- [About this task]: Copy out all lines of the records in which the word "mathbb" appears.

Saved data entries:
+ + + + +
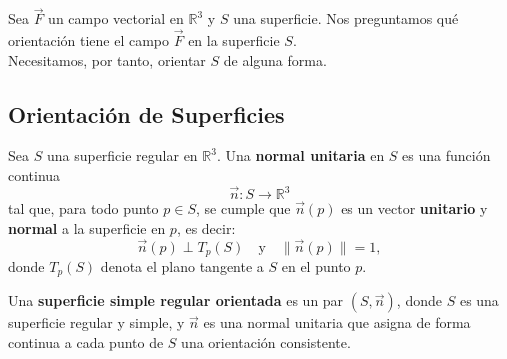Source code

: Sea $\vec{F}$ un campo vectorial en $\mathbb{R}^3$ y $S$ una superficie. Nos
preguntamos qué orientación tiene el campo $\vec{F}$ en la superficie $S$.\\
Necesitamos, por tanto, orientar $S$ de alguna forma.

\subsection{Orientación de Superficies}

\begin{definición} 
Sea \( S \) una superficie regular en \( \mathbb{R}^3 \). Una \textbf{normal unitaria} en \( S \) es una función continua
\[
    \vec{n}: S \to \mathbb{R}^3
\]
tal que, para todo punto \( p \in S \), se cumple que \( \vec{n}(p) \) es un
vector \textbf{unitario} y \textbf{normal} a la superficie en \( p \), es
decir:
\[
    \vec{n}(p) \perp T_p(S) \quad \text{y} \quad \|\vec{n}(p)\| = 1,
\]
donde \( T_p(S) \) denota el plano tangente a \( S \) en el punto \( p \).
\end{definición}

\begin{definición} 
Una \textbf{superficie simple regular orientada} es un par \( (S, \vec{n}) \), donde \( S \) es una superficie regular y simple, y \( \vec{n} \) es una normal unitaria que asigna de forma continua a cada punto de \( S \) una orientación consistente.
\end{definición}

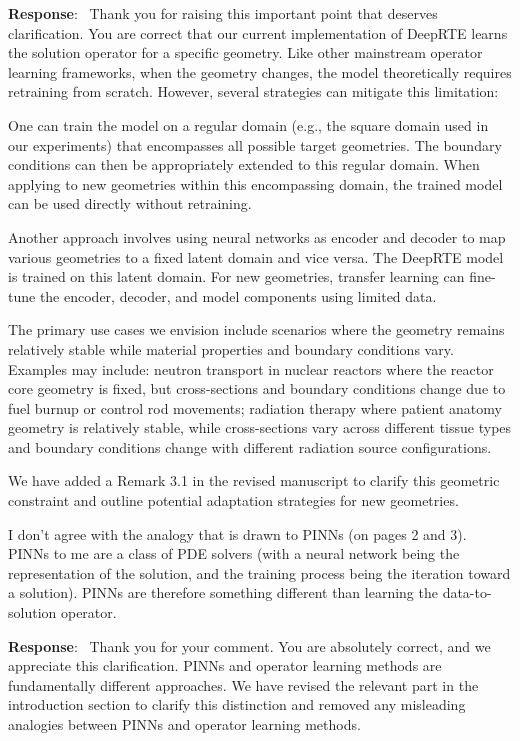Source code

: \documentclass[12pt]{article}
\newcounter{reviewer}
\newcounter{point}[reviewer]
\renewcommand{\thepoint}{P\,\thereviewer.\arabic{point}}
\newenvironment{point}{\refstepcounter{point} \bigskip \noindent {\textbf{[Reviewer~Point~\thepoint]} }  }{\par }
\newenvironment{reply}{\medskip \noindent \textbf{Response}:\  \color{blue}\ignorespaces}{\medskip}
\begin{document}
\begin{reply}
	Thank you for raising this important point that deserves clarification. You are correct that our current implementation of DeepRTE learns the solution operator for a specific geometry. Like other mainstream operator learning frameworks, when the geometry changes, the model theoretically requires retraining from scratch. However, several strategies can mitigate this limitation:

	One can train the model on a regular domain (e.g., the square domain used in our experiments) that encompasses all possible target geometries. The boundary conditions can then be appropriately extended to this regular domain. When applying to new geometries within this encompassing domain, the trained model can be used directly without retraining.

	Another approach involves using neural networks as encoder and decoder to map various geometries to a fixed latent domain and vice versa. The DeepRTE model is trained on this latent domain. For new geometries, transfer learning can fine-tune the encoder, decoder, and model components using limited data.

	The primary use cases we envision include scenarios where the geometry remains relatively stable while material properties and boundary conditions vary. Examples may include:
	neutron transport in nuclear reactors where the reactor core geometry is fixed, but cross-sections and boundary conditions change due to fuel burnup or control rod movements;
	radiation therapy where patient anatomy geometry is relatively stable, while cross-sections vary across different tissue types and boundary conditions change with different radiation source configurations.

	We have added a Remark 3.1 in the revised manuscript to clarify this geometric constraint and outline potential adaptation strategies for new geometries.
\end{reply}

\begin{point}
	I don't agree with the analogy that is drawn to PINNs (on pages 2 and 3). PINNs to me are a class of PDE solvers (with a neural network being the representation of the solution, and the training process being the iteration toward a solution). PINNs are therefore something different than learning the data-to-solution operator.
\end{point}

\begin{reply}
	Thank you for your comment.
	You are absolutely correct, and we appreciate this clarification. PINNs and operator learning methods are fundamentally different approaches.
	We have revised the relevant part in the introduction section to clarify this distinction and removed any misleading analogies between PINNs and operator learning methods.
\end{reply}
\end{document}
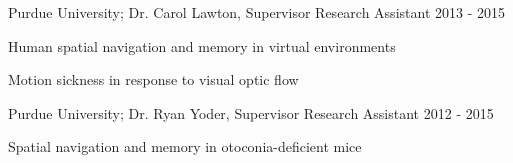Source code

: \begin{cventries}
  \cventry
    {Purdue University; Dr. Carol Lawton, Supervisor} %
    {Research Assistant} %
    {} %
    {2013 - 2015} %
    {
      \begin{cvitems} %
        \item {Human spatial navigation and memory in virtual environments}
        \item {Motion sickness in response to visual optic flow}
      \end{cvitems}
    }    
    
  \cventry
    {Purdue University; Dr. Ryan Yoder, Supervisor} %
    {Research Assistant} %
    {} %
    {2012 - 2015} %
    {
      \begin{cvitems} %
        \item {Spatial navigation and memory in otoconia-deficient mice}
      \end{cvitems}
    }    

\end{cventries}
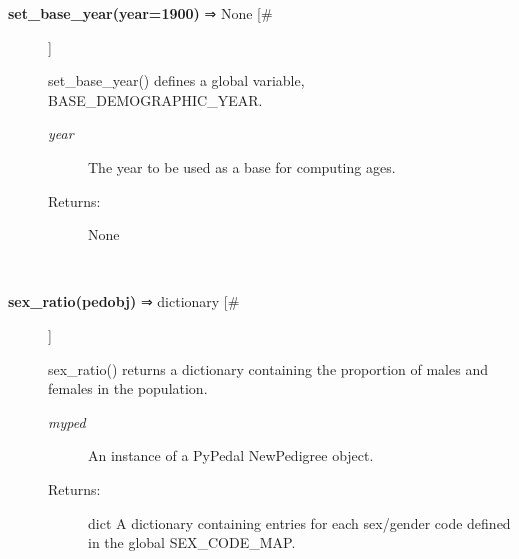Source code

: \documentclass[10pt]{article}
\begin{document}
\begin{description}
\item[\textbf{set\_base\_year(year=1900)}
 ⇒ None [\#]]

 set\_base\_year() defines a global variable, BASE\_DEMOGRAPHIC\_YEAR.
\begin{description}
\item[\emph{year}
] The year to be used as a base for computing ages.
\item[Returns:] None

\end{description}
\\ 

\item[\textbf{sex\_ratio(pedobj)}
 ⇒ dictionary [\#]]

 sex\_ratio() returns a dictionary containing the proportion of males and females in the population.
\begin{description}
\item[\emph{myped}
] An instance of a PyPedal NewPedigree object.
\item[Returns:] dict A dictionary containing entries for each sex/gender code defined in the global SEX\_CODE\_MAP.

\end{description}
\\ 


\end{description}
\end{document}
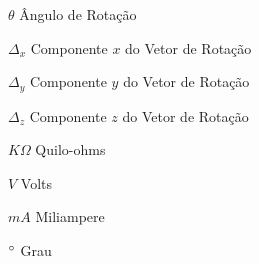 
\begin{simbolos}
    \item[$ \theta $] Ângulo de Rotação
    \item[$ \Delta_x $] Componente $x$ do Vetor de Rotação
    \item[$ \Delta_y $] Componente $y$ do Vetor de Rotação
    \item[$ \Delta_z $] Componente $z$ do Vetor de Rotação
    \item[$K\Omega$] Quilo-ohms
    \item[$V$] Volts
    \item[$mA$] Miliampere    
    \item[$\degree$] Grau
\end{simbolos}
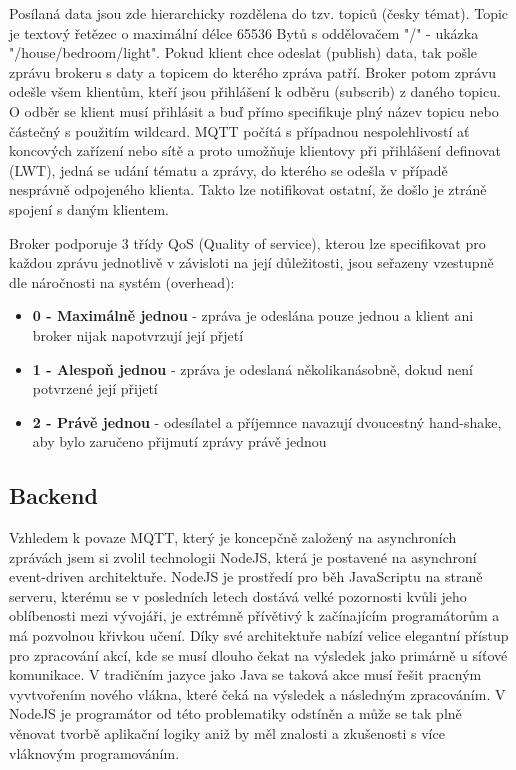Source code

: \documentclass[thesis=B,czech]{FITthesis}[2019/12/23]
\begin{document}
Posílaná data jsou zde hierarchicky rozdělena do tzv. topiců (česky témat). Topic je textový řetězec o maximální délce 65536 Bytů s oddělovačem "/" - ukázka "/house/bedroom/light". Pokud klient chce odeslat (publish) data, tak pošle zprávu brokeru s daty a topicem do kterého zpráva patří. Broker potom zprávu odešle všem klientům, kteří jsou přihlášení k odběru (subscrib) z daného topicu. O odběr se klient musí přihlásit a buď přímo specifikuje plný název topicu nebo částečný s použitím wildcard. MQTT počítá s případnou nespolehlivostí ať koncových zařízení nebo sítě a proto umožňuje klientovy při přihlášení definovat  (LWT), jedná se udání tématu a zprávy, do kterého se odešla v případě nesprávně odpojeného klienta. Takto lze notifikovat ostatní, že došlo je ztráně spojení s daným klientem.

Broker podporuje 3 třídy QoS (Quality of service), kterou lze specifikovat pro každou zprávu jednotlivě v závisloti na její důležitosti, jsou seřazeny vzestupně dle náročnosti na systém (overhead):
\begin{itemize}
    \item \textbf{0 - Maximálně jednou} - zpráva je odeslána pouze jednou a klient ani broker nijak napotvrzují její přjetí
    \item \textbf{1 - Alespoň jednou} - zpráva je odeslaná několikanásobně, dokud není potvrzené její přijetí
    \item \textbf{2 - Právě jednou} - odesílatel a příjemnce navazují dvoucestný hand-shake, aby bylo zaručeno přijmutí zprávy právě jednou
\end{itemize}


\subsection{Backend}    %
Vzhledem k povaze MQTT, který je koncepčně založený na asynchroních zprávách jsem si zvolil technologii NodeJS, která je postavené na asynchroní event-driven architektuře. NodeJS je prostředí pro běh JavaScriptu na straně serveru, kterému se v posledních letech dostává velké pozornosti kvůli jeho oblíbenosti mezi vývojáři, je extrémně přívětivý k začínajícím programátorům a má pozvolnou křivkou učení. Díky své architektuře nabízí velice elegantní přístup pro zpracování akcí, kde se musí dlouho čekat na výsledek jako primárně u síťové komunikace. V tradičním jazyce jako Java se taková akce musí řešit pracným vyvtvořením nového vlákna, které čeká na výsledek a následným zpracováním. V NodeJS je programátor od této problematiky odstíněn a může se tak plně věnovat tvorbě aplikační logiky aniž by měl znalosti a zkušenosti s více vláknovým programováním.
\end{document}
+ + + + +
- [Answer space]:
: Sea $\vec{F}$ un campo vectorial en $\mathbb{R}^3$ y $S$ una superficie. Nos
Sea \( S \) una superficie regular en \( \mathbb{R}^3 \). Una \textbf{normal unitaria} en \( S \) es una función continua
    \vec{n}: S \to \mathbb{R}^3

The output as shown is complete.